----- Provided records
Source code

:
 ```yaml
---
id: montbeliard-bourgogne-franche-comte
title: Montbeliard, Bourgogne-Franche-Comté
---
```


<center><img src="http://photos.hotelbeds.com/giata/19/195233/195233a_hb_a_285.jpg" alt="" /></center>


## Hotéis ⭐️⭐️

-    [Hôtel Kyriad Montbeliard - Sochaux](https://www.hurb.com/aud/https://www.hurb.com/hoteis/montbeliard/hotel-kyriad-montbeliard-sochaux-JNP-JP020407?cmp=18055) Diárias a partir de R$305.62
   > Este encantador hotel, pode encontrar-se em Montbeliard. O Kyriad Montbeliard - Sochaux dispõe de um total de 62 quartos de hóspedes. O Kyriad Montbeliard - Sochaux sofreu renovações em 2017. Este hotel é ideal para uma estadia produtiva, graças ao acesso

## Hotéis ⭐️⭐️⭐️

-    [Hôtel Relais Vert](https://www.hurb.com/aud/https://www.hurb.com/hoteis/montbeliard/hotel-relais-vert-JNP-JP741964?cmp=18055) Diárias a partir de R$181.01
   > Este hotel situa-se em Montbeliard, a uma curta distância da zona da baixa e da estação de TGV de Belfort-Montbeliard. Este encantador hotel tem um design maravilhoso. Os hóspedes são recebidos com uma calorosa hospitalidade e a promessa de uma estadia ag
----------
## Activity
State the number of lines in the records that hold the string "hurb", and add nothing.

## Answer for this exercise
2